▶ [Task goal]: Keeping pictures out, repeat the lines of the listing below exactly, starting at its first line and finishing with the one that holds "#### create user".

=== Begin Enclosure ===

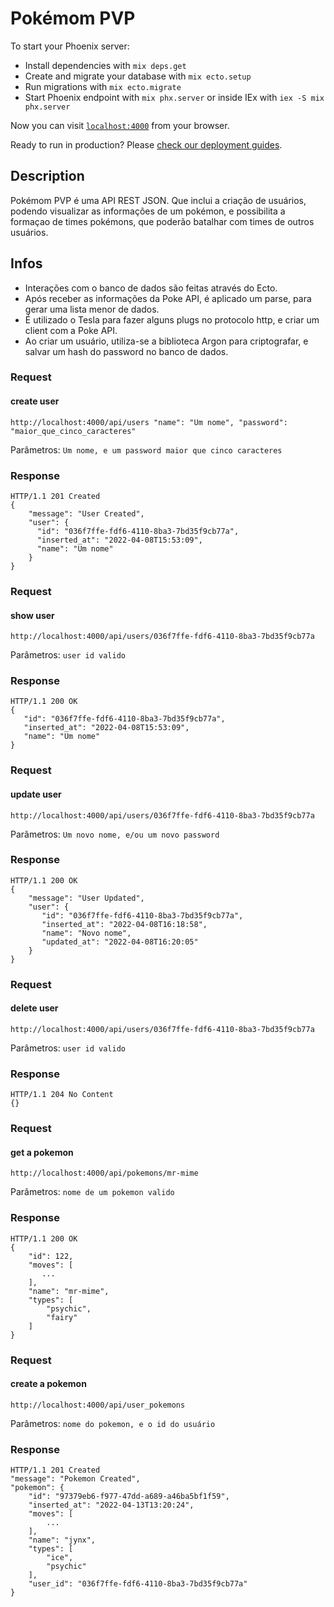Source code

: # Pokémom PVP

To start your Phoenix server:

- Install dependencies with `mix deps.get`
- Create and migrate your database with `mix ecto.setup`
- Run migrations with `mix ecto.migrate`
- Start Phoenix endpoint with `mix phx.server` or inside IEx with `iex -S mix phx.server`

Now you can visit [`localhost:4000`](http://localhost:4000) from your browser.

Ready to run in production? Please [check our deployment guides](https://hexdocs.pm/phoenix/deployment.html).

## Description

Pokémom PVP é uma API REST JSON. Que inclui a criação de usuários, podendo visualizar as informações de um pokémon, e possibilita a formaçao de times pokémons, que poderão batalhar com times de outros usuários.

## Infos

- Interações com o banco de dados são feitas através do Ecto.
- Após receber as informações da Poke API, é aplicado um parse, para gerar uma lista menor de dados.
- É utilizado o Tesla para fazer alguns plugs no protocolo http, e criar um client com a Poke API.
- Ao criar um usuário, utiliza-se a biblioteca Argon para criptografar, e salvar um hash do password no banco de dados.

### Request

#### create user

`http://localhost:4000/api/users "name": "Um nome", "password": "maior_que_cinco_caracteres"`

Parâmetros: `Um nome, e um password maior que cinco caracteres`

### Response

    HTTP/1.1 201 Created
    {
        "message": "User Created",
        "user": {
          "id": "036f7ffe-fdf6-4110-8ba3-7bd35f9cb77a",
          "inserted_at": "2022-04-08T15:53:09",
          "name": "Um nome"
        }
    }

### Request

#### show user

`http://localhost:4000/api/users/036f7ffe-fdf6-4110-8ba3-7bd35f9cb77a`

Parâmetros: `user id valido`

### Response

    HTTP/1.1 200 OK
    {
       "id": "036f7ffe-fdf6-4110-8ba3-7bd35f9cb77a",
       "inserted_at": "2022-04-08T15:53:09",
       "name": "Um nome"
    }

### Request

#### update user

`http://localhost:4000/api/users/036f7ffe-fdf6-4110-8ba3-7bd35f9cb77a`

Parâmetros: `Um novo nome, e/ou um novo password`

### Response

    HTTP/1.1 200 OK
    {
        "message": "User Updated",
        "user": {
           "id": "036f7ffe-fdf6-4110-8ba3-7bd35f9cb77a",
           "inserted_at": "2022-04-08T16:18:58",
           "name": "Novo nome",
           "updated_at": "2022-04-08T16:20:05"
        }
    }

### Request

#### delete user

`http://localhost:4000/api/users/036f7ffe-fdf6-4110-8ba3-7bd35f9cb77a`

Parâmetros: `user id valido`

### Response

    HTTP/1.1 204 No Content
    {}

### Request

#### get a pokemon

`http://localhost:4000/api/pokemons/mr-mime`

Parâmetros: `nome de um pokemon valido`

### Response

    HTTP/1.1 200 OK
    {
        "id": 122,
        "moves": [
           ...
        ],
        "name": "mr-mime",
        "types": [
            "psychic",
            "fairy"
        ]
    }

### Request

#### create a pokemon

`http://localhost:4000/api/user_pokemons`

Parâmetros: `nome do pokemon, e o id do usuário`

### Response

    HTTP/1.1 201 Created
    "message": "Pokemon Created",
    "pokemon": {
        "id": "97379eb6-f977-47dd-a689-a46ba5bf1f59",
        "inserted_at": "2022-04-13T13:20:24",
        "moves": [
            ...
        ],
        "name": "jynx",
        "types": [
            "ice",
            "psychic"
        ],
        "user_id": "036f7ffe-fdf6-4110-8ba3-7bd35f9cb77a"
    }
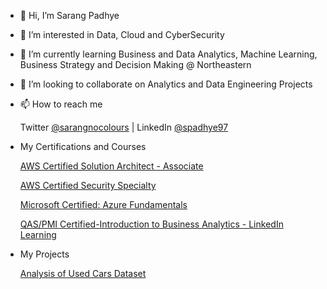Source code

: - 👋 Hi, I’m Sarang Padhye
- 👀 I’m interested in Data, Cloud and CyberSecurity
- 🌱 I’m currently learning
     Business and Data Analytics, Machine Learning, Business Strategy and Decision Making @ Northeastern
- 💞️ I’m looking to collaborate on Analytics and Data Engineering Projects
- 📫 How to reach me
  
     Twitter [@sarangnocolours](https://twitter.com/sarangnocolours) | LinkedIn [@spadhye97](https://www.linkedin.com/in/spadhye97/)

- My Certifications and Courses

    [AWS Certified Solution Architect - Associate](https://aws.amazon.com/certification/certified-solutions-architect-associate/)

    [AWS Certified Security Specialty](https://aws.amazon.com/certification/certified-security-specialty/)

    [Microsoft Certified: Azure Fundamentals](https://learn.microsoft.com/en-us/credentials/certifications/azure-fundamentals/)

    [QAS/PMI Certified-Introduction to Business Analytics - LinkedIn Learning](https://www.linkedin.com/learning/introduction-to-business-analytics-2020/empower-your-business-through-analytics?u=74653650)


- My Projects
  
     [Analysis of Used Cars Dataset](https://github.com/sarangpadhye97/Carvana_IsBadBuy)


<!--- 
sarangpadhye97/sarangpadhye97 is a ✨ special ✨ repository because its `README.md` (this file) appears on your GitHub profile.
You can click the Preview link to take a look at your changes.
--->
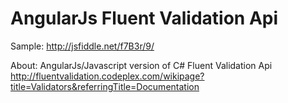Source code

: AngularJs Fluent Validation Api
=========================

Sample:
http://jsfiddle.net/f7B3r/9/



About: 
AngularJs/Javascript version of C# Fluent Validation Api
http://fluentvalidation.codeplex.com/wikipage?title=Validators&referringTitle=Documentation



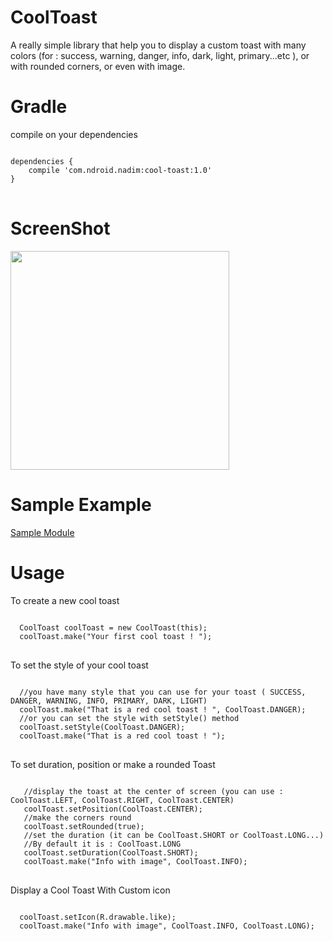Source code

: # CoolToast
A really simple library that help you to display a custom toast with many colors (for : success, warning, danger, info, dark, light, primary...etc ), or with rounded corners, or even with image.

# Gradle
compile on your dependencies
<pre>
<code>
dependencies {
    compile 'com.ndroid.nadim:cool-toast:1.0'
}
</code>
</pre>

# ScreenShot
<img src="https://gifyu.com/images/screenshots.gif" width="350"/>

# Sample Example
<a href="https://github.com/nadimgouia/CoolToast/tree/master/app">Sample Module</a>

# Usage

To create a new cool toast
<pre>
<code>
  CoolToast coolToast = new CoolToast(this);
  coolToast.make("Your first cool toast ! ");
</code>
</pre>

To set the style of your cool toast
<pre>
<code>
  //you have many style that you can use for your toast ( SUCCESS, DANGER, WARNING, INFO, PRIMARY, DARK, LIGHT)
  coolToast.make("That is a red cool toast ! ", CoolToast.DANGER);
  //or you can set the style with setStyle() method
  coolToast.setStyle(CoolToast.DANGER);
  coolToast.make("That is a red cool toast ! ");
</code>
</pre>

To set duration, position or make a rounded Toast 
<pre>
<code>
   //display the toast at the center of screen (you can use : CoolToast.LEFT, CoolToast.RIGHT, CoolToast.CENTER)
   coolToast.setPosition(CoolToast.CENTER);
   //make the corners round
   coolToast.setRounded(true); 
   //set the duration (it can be CoolToast.SHORT or CoolToast.LONG...)
   //By default it is : CoolToast.LONG
   coolToast.setDuration(CoolToast.SHORT); 
   coolToast.make("Info with image", CoolToast.INFO);
</code>
</pre>

Display a Cool Toast With Custom icon 
<pre>
<code>
  coolToast.setIcon(R.drawable.like);
  coolToast.make("Info with image", CoolToast.INFO, CoolToast.LONG);
</code>
</pre>




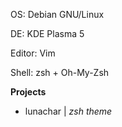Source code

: OS: Debian GNU/Linux

DE: KDE Plasma 5

Editor: Vim

Shell: zsh + Oh-My-Zsh

__Projects__
- lunachar | _zsh theme_
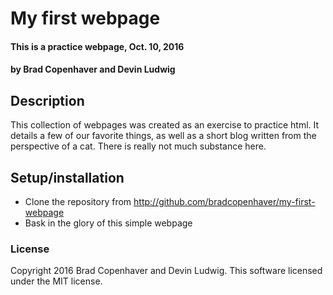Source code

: # My first webpage

#### This is a practice webpage, Oct. 10, 2016

#### by Brad Copenhaver and Devin Ludwig

## Description

This collection of webpages was created as an exercise to practice html. It details a few of our favorite things, as well as a short blog written from the perspective of a cat. There is really not much substance here.

## Setup/installation

* Clone the repository from http://github.com/bradcopenhaver/my-first-webpage
* Bask in the glory of this simple webpage

### License
Copyright 2016 Brad Copenhaver and Devin Ludwig.
This software licensed under the MIT license.
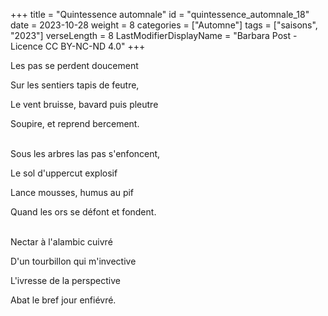 +++
title = "Quintessence automnale"
id = "quintessence_automnale_18"
date = 2023-10-28
weight = 8
categories = ["Automne"]
tags = ["saisons", "2023"]
verseLength = 8
LastModifierDisplayName = "Barbara Post - Licence CC BY-NC-ND 4.0"
+++

Les pas se perdent doucement

Sur les sentiers tapis de feutre,

Le vent bruisse, bavard puis pleutre

Soupire, et reprend bercement.

 \
Sous les arbres las pas s'enfoncent,

Le sol d'uppercut explosif

Lance mousses, humus au pif

Quand les ors se défont et fondent.

 \
Nectar à l'alambic cuivré

D'un tourbillon qui m'invective

L'ivresse de la perspective

Abat le bref jour enfiévré.
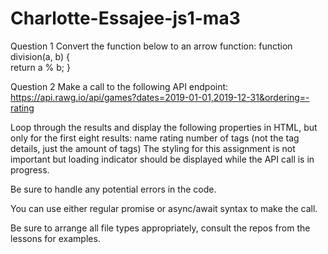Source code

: # Charlotte-Essajee-js1-ma3
Question 1
Convert the function below to an arrow function:
function division(a, b) {    
    return a % b;
}

Question 2
Make a call to the following API endpoint:
https://api.rawg.io/api/games?dates=2019-01-01,2019-12-31&ordering=-rating

Loop through the results and display the following properties in HTML, but only for the first eight results:
name
rating
number of tags (not the tag details, just the amount of tags)
The styling for this assignment is not important but loading indicator should be displayed while the API call is in progress.

Be sure to handle any potential errors in the code.

You can use either regular promise or async/await syntax to make the call.

Be sure to arrange all file types appropriately, consult the repos from the lessons for examples.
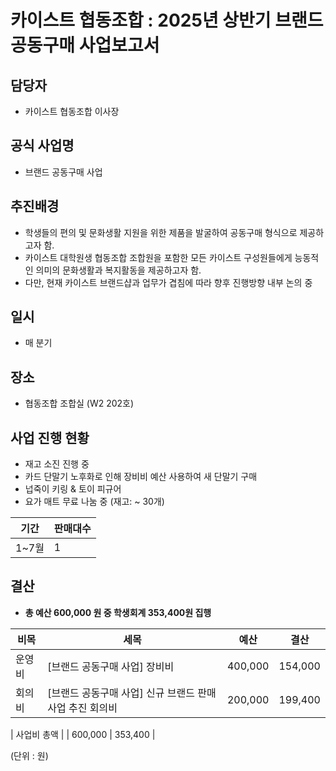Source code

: 카이스트 협동조합 : 2025년 상반기 브랜드 공동구매 사업보고서
======

## 담당자
- 카이스트 협동조합 이사장

## 공식 사업명
- 브랜드 공동구매 사업

## 추진배경
- 학생들의 편의 및 문화생활 지원을 위한 제품을 발굴하여 공동구매 형식으로 제공하고자 함.
- 카이스트 대학원생 협동조합 조합원을 포함한 모든 카이스트 구성원들에게 능동적인 의미의 문화생활과 복지활동을 제공하고자 함. 
- 다만, 현재 카이스트 브랜드샵과 업무가 겹침에 따라 향후 진행방향 내부 논의 중
## 일시
- 매 분기

## 장소
- 협동조합 조합실 (W2 202호)

## 사업 진행 현황 
- 재고 소진 진행 중
- 카드 단말기 노후화로 인해 장비비 예산 사용하여 새 단말기 구매
- 넙죽이 키링 & 토이 피규어
- 요가 매트 무료 나눔 중 (재고: ~ 30개)

| 기간 | 판매대수 |
|---|---|
|1~7월| 1 |
 
## 결산
- **총 예산 600,000 원 중 학생회계 353,400원 집행**

|  비목  |  세목  |  예산  |  결산  |
|---|---|---|---|
| 운영비 | [브랜드 공동구매 사업] 장비비 | 400,000 | 154,000 |
| 회의비 | [브랜드 공동구매 사업] 신규 브랜드 판매사업 추진 회의비 | 200,000 | 199,400 |

| 사업비 총액 |  | 600,000 | 353,400 |

(단위 : 원)
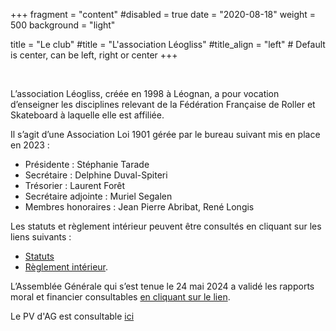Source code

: +++
fragment = "content"
#disabled = true
date = "2020-08-18"
weight = 500
background = "light"

title = "Le club"
#title = "L'association Léogliss" 
#title_align = "left" # Default is center, can be left, right or center
+++

 

L’association Léogliss, créée en 1998 à Léognan, a pour vocation d’enseigner les disciplines relevant de la Fédération Française de Roller et Skateboard à laquelle elle est affiliée. 

Il s’agit d’une Association Loi 1901 gérée par le bureau suivant mis en place en 2023 :
- Présidente : Stéphanie Tarade
- Secrétaire : Delphine Duval-Spiteri
- Trésorier : Laurent Forêt
- Secrétaire adjointe : Muriel Segalen
- Membres honoraires : Jean Pierre Abribat, René Longis

Les statuts et règlement intérieur peuvent être consultés en cliquant sur les liens suivants : 
 - [Statuts](https://drive.google.com/file/d/1NLQ1JTxLKLfIgsmMuNA-_Je538Z5eQSV/view?usp=sharing)
 - [Règlement intérieur](https://drive.google.com/file/d/1fkjaaIAsa-nC2LH4fRwR9tTBnkkG8_J5/view?usp=sharing).

L’Assemblée Générale qui s’est tenue le 24 mai 2024 a validé les rapports moral et financier consultables [en cliquant sur le lien](https://docs.google.com/document/d/1m3npoINQNTm5PP5mFH9pdV661UpkopTb/edit?usp=sharing&ouid=116214645160825737907&rtpof=true&sd=true).

Le PV d'AG est consultable [ici](https://drive.google.com/open?id=1Brhi_OdMwVvYZWpOHSR4_Ya90k6qmZCv&usp=drive_fs)

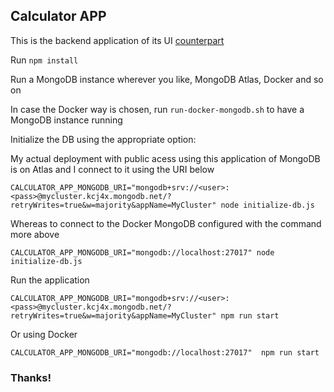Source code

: ## Calculator APP

This is the backend application of its UI [counterpart](https://github.com/veraszto/calculator-ui)

Run `npm install`

Run a MongoDB instance wherever you like, MongoDB Atlas, Docker and so on

In case the Docker way is chosen, run `run-docker-mongodb.sh` to have a MongoDB instance running

Initialize the DB using the appropriate option:

My actual deployment with public acess using this application of MongoDB is on Atlas and I connect to it using the URI below

`CALCULATOR_APP_MONGODB_URI="mongodb+srv://<user>:<pass>@mycluster.kcj4x.mongodb.net/?retryWrites=true&w=majority&appName=MyCluster" node initialize-db.js`

Whereas to connect to the Docker MongoDB configured with the command more above

`CALCULATOR_APP_MONGODB_URI="mongodb://localhost:27017" node initialize-db.js`

Run the application

`CALCULATOR_APP_MONGODB_URI="mongodb+srv://<user>:<pass>@mycluster.kcj4x.mongodb.net/?retryWrites=true&w=majority&appName=MyCluster" npm run start`

Or using Docker

`CALCULATOR_APP_MONGODB_URI="mongodb://localhost:27017"  npm run start`

### Thanks!

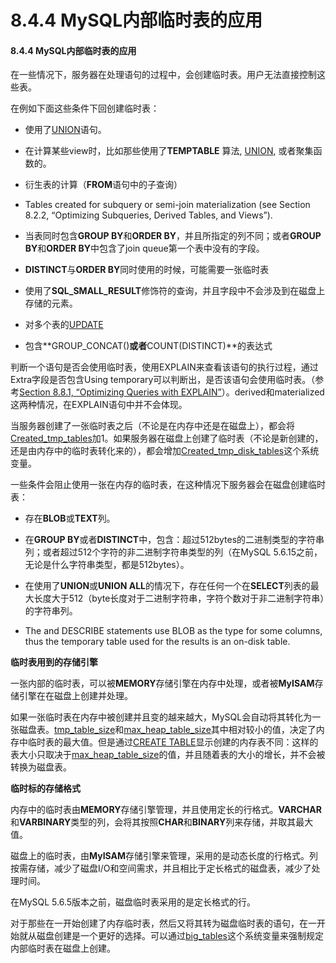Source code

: # 8.4.4 MySQL内部临时表的应用

#### 8.4.4 MySQL内部临时表的应用

在一些情况下，服务器在处理语句的过程中，会创建临时表。用户无法直接控制这些表。

在例如下面这些条件下回创建临时表：

* 使用了[UNION](TODO)语句。

* 在计算某些view时，比如那些使用了**TEMPTABLE** 算法, [UNION](TODO), 或者聚集函数的。

* 衍生表的计算（**FROM**语句中的子查询）

* Tables created for subquery or semi-join materialization (see Section 8.2.2, “Optimizing Subqueries, Derived Tables, and Views”).

* 当表同时包含**GROUP BY**和**ORDER BY**，并且所指定的列不同；或者**GROUP BY**和**ORDER BY**中包含了join queue第一个表中没有的字段。

* **DISTINCT**与**ORDER BY**同时使用的时候，可能需要一张临时表

* 使用了**SQL_SMALL_RESULT**修饰符的查询，并且字段中不会涉及到在磁盘上存储的元素。

* 对多个表的[UPDATE](TODO)

* 包含**GROUP_CONCAT()**或者**COUNT(DISTINCT)**的表达式

判断一个语句是否会使用临时表，使用EXPLAIN来查看该语句的执行过程，通过Extra字段是否包含Using temporary可以判断出，是否该语句会使用临时表。（参考[Section 8.8.1, “Optimizing Queries with EXPLAIN”](TODO)）。derived和materialized这两种情况，在EXPLAIN语句中并不会体现。

当服务器创建了一张临时表之后（不论是在内存中还是在磁盘上），都会将[Created_tmp_tables](TODO)加1。如果服务器在磁盘上创建了临时表（不论是新创建的，还是由内存中的临时表转化来的），都会增加[Created_tmp_disk_tables](TODO)这个系统变量。

一些条件会阻止使用一张在内存的临时表，在这种情况下服务器会在磁盘创建临时表：

* 存在**BLOB**或**TEXT**列。

* 在**GROUP BY**或者**DISTINCT**中，包含：超过512bytes的二进制类型的字符串列；或者超过512个字符的非二进制字符串类型的列（在MySQL 5.6.15之前，无论是什么字符串类型，都是512bytes）。

* 在使用了**UNION**或**UNION ALL**的情况下，存在任何一个在**SELECT**列表的最大长度大于512（byte长度对于二进制字符串，字符个数对于非二进制字符串）的字符串列。

* The  and DESCRIBE statements use BLOB as the type for some columns, thus the temporary table used for the results is an on-disk table.

**临时表用到的存储引擎**

一张内部的临时表，可以被**MEMORY**存储引擎在内存中处理，或者被**MyISAM**存储引擎在在磁盘上创建并处理。

如果一张临时表在内存中被创建并且变的越来越大，MySQL会自动将其转化为一张磁盘表。[tmp_table_size](TODO)和[max_heap_table_size](TODO)其中相对较小的值，决定了内存中临时表的最大值。但是通过[CREATE TABLE](TODO)显示创建的内存表不同：这样的表大小只取决于[max_heap_table_size](TODO)的值，并且随着表的大小的增长，并不会被转换为磁盘表。

**临时标的存储格式**

内存中的临时表由**MEMORY**存储引擎管理，并且使用定长的行格式。**VARCHAR**和**VARBINARY**类型的列，会将其按照**CHAR**和**BINARY**列来存储，并取其最大值。

磁盘上的临时表，由**MyISAM**存储引擎来管理，采用的是动态长度的行格式。列按需存储，减少了磁盘I/O和空间需求，并且相比于定长格式的磁盘表，减少了处理时间。

在MySQL 5.6.5版本之前，磁盘临时表采用的是定长格式的行。

对于那些在一开始创建了内存临时表，然后又将其转为磁盘临时表的语句，在一开始就从磁盘创建是一个更好的选择。可以通过[big_tables](TODO)这个系统变量来强制规定内部临时表在磁盘上创建。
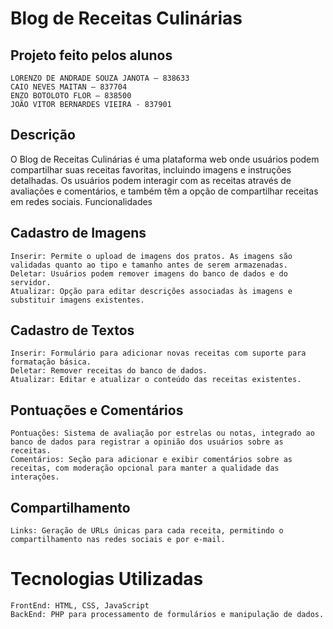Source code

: # Blog de Receitas Culinárias

## Projeto feito pelos alunos
    LORENZO DE ANDRADE SOUZA JANOTA – 838633
    CAIO NEVES MAITAN – 837704
    ENZO BOTOLOTO FLOR – 838500
    JOÃO VITOR BERNARDES VIEIRA - 837901

## Descrição

O Blog de Receitas Culinárias é uma plataforma web onde usuários podem compartilhar suas receitas favoritas, incluindo imagens e instruções detalhadas. Os usuários podem interagir com as receitas através de avaliações e comentários, e também têm a opção de compartilhar receitas em redes sociais.
Funcionalidades
## Cadastro de Imagens
    Inserir: Permite o upload de imagens dos pratos. As imagens são validadas quanto ao tipo e tamanho antes de serem armazenadas.
    Deletar: Usuários podem remover imagens do banco de dados e do servidor.
    Atualizar: Opção para editar descrições associadas às imagens e substituir imagens existentes.

## Cadastro de Textos
    Inserir: Formulário para adicionar novas receitas com suporte para formatação básica.
    Deletar: Remover receitas do banco de dados.
    Atualizar: Editar e atualizar o conteúdo das receitas existentes.

## Pontuações e Comentários
    Pontuações: Sistema de avaliação por estrelas ou notas, integrado ao banco de dados para registrar a opinião dos usuários sobre as receitas.
    Comentários: Seção para adicionar e exibir comentários sobre as receitas, com moderação opcional para manter a qualidade das interações.

## Compartilhamento
    Links: Geração de URLs únicas para cada receita, permitindo o compartilhamento nas redes sociais e por e-mail.

# Tecnologias Utilizadas
    FrontEnd: HTML, CSS, JavaScript
    BackEnd: PHP para processamento de formulários e manipulação de dados.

=== End Enclosure ===

▶ [Answer box]:
Source code

: # Pokémom PVP

To start your Phoenix server:

- Install dependencies with `mix deps.get`
- Create and migrate your database with `mix ecto.setup`
- Run migrations with `mix ecto.migrate`
- Start Phoenix endpoint with `mix phx.server` or inside IEx with `iex -S mix phx.server`

Now you can visit [`localhost:4000`](http://localhost:4000) from your browser.

Ready to run in production? Please [check our deployment guides](https://hexdocs.pm/phoenix/deployment.html).

## Description

Pokémom PVP é uma API REST JSON. Que inclui a criação de usuários, podendo visualizar as informações de um pokémon, e possibilita a formaçao de times pokémons, que poderão batalhar com times de outros usuários.

## Infos

- Interações com o banco de dados são feitas através do Ecto.
- Após receber as informações da Poke API, é aplicado um parse, para gerar uma lista menor de dados.
- É utilizado o Tesla para fazer alguns plugs no protocolo http, e criar um client com a Poke API.
- Ao criar um usuário, utiliza-se a biblioteca Argon para criptografar, e salvar um hash do password no banco de dados.

### Request

#### create user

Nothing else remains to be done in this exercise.